Collecting data from the web
There is an abundance of information available on the web. This information is often displayed in human-readable ways on web pages. Much of this information is of interest for your scientific research. You can therefore collect the information on the web pages – and/or the underlying data – and use it in your research project.
You can use web data for your research, for example, because these data:
- are more recent and more easily available, compared to official documents
- are by definition only available online, like social media posts etc.
- cannot be collected at a large scale using regular data collection methods
Collecting data from the web is best done automatically, because it is repeatable and efficient.

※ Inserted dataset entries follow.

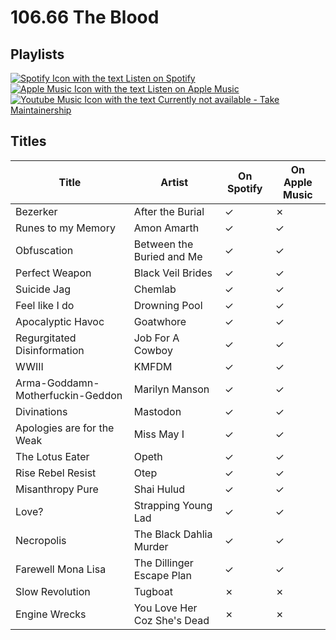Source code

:# 106.66 The Blood

## Playlists

[![Spotify Icon with the text Listen on Spotify](https://img.shields.io/badge/listen_on-spotify-1ed760?style=for-the-badge&logo=spotify&logoColor=1ed760 "Listen on Spotify")](https://open.spotify.com/playlist/3OvIlql6JokPvr6OAgTyqw)  
[![Apple Music Icon with the text Listen on Apple Music](https://img.shields.io/badge/listen_on-apple_music-fa243c?style=for-the-badge&logo=applemusic&logoColor=fa243c "Listen on Apple Music")](https://itunes.apple.com/de/playlist/pl.u-g3l1fMEbzdR)  
[![Youtube Music Icon with the text Currently not available - Take Maintainership](https://img.shields.io/badge/Youtube_Music_--_Currently_not_available-Take_Maintainership-inactive?style=for-the-badge&logo=youtubemusic&logoColor=fffff&labelColor=222222 "Youtube Music - Currently not available - Take Maintainership")](https://github.com/MarauderXtreme/video-game-radiostation-playlists/fork)

## Titles

| Title                            | Artist                      | On Spotify | On Apple Music |
| -------------------------------- | --------------------------- | ---------- | -------------- |
| Bezerker                         | After the Burial            | ✓          | ✗              |
| Runes to my Memory               | Amon Amarth                 | ✓          | ✓              |
| Obfuscation                      | Between the Buried and Me   | ✓          | ✓              |
| Perfect Weapon                   | Black Veil Brides           | ✓          | ✓              |
| Suicide Jag                      | Chemlab                     | ✓          | ✓              |
| Feel like I do                   | Drowning Pool               | ✓          | ✓              |
| Apocalyptic Havoc                | Goatwhore                   | ✓          | ✓              |
| Regurgitated Disinformation      | Job For A Cowboy            | ✓          | ✓              |
| WWIII                            | KMFDM                       | ✓          | ✓              |
| Arma-Goddamn-Motherfuckin-Geddon | Marilyn Manson              | ✓          | ✓              |
| Divinations                      | Mastodon                    | ✓          | ✓              |
| Apologies are for the Weak       | Miss May I                  | ✓          | ✓              |
| The Lotus Eater                  | Opeth                       | ✓          | ✓              |
| Rise Rebel Resist                | Otep                        | ✓          | ✓              |
| Misanthropy Pure                 | Shai Hulud                  | ✓          | ✓              |
| Love?                            | Strapping Young Lad         | ✓          | ✓              |
| Necropolis                       | The Black Dahlia Murder     | ✓          | ✓              |
| Farewell Mona Lisa               | The Dillinger Escape Plan   | ✓          | ✓              |
| Slow Revolution                  | Tugboat                     | ✗          | ✗              |
| Engine Wrecks                    | You Love Her Coz She's Dead | ✗          | ✗              |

An automatic collection method is also less error-prone and can be easily shared with others.
How to collect web data
The original and still very common way to present information on the web is on a web page. One website can consist of many web pages. Web pages are represented in Hypertext Markup Language (HTML) and can contain text, images and other objects like interactive elements. Web pages can be large and not all their content is relevant, so they must first be parsed to extract data useful for research.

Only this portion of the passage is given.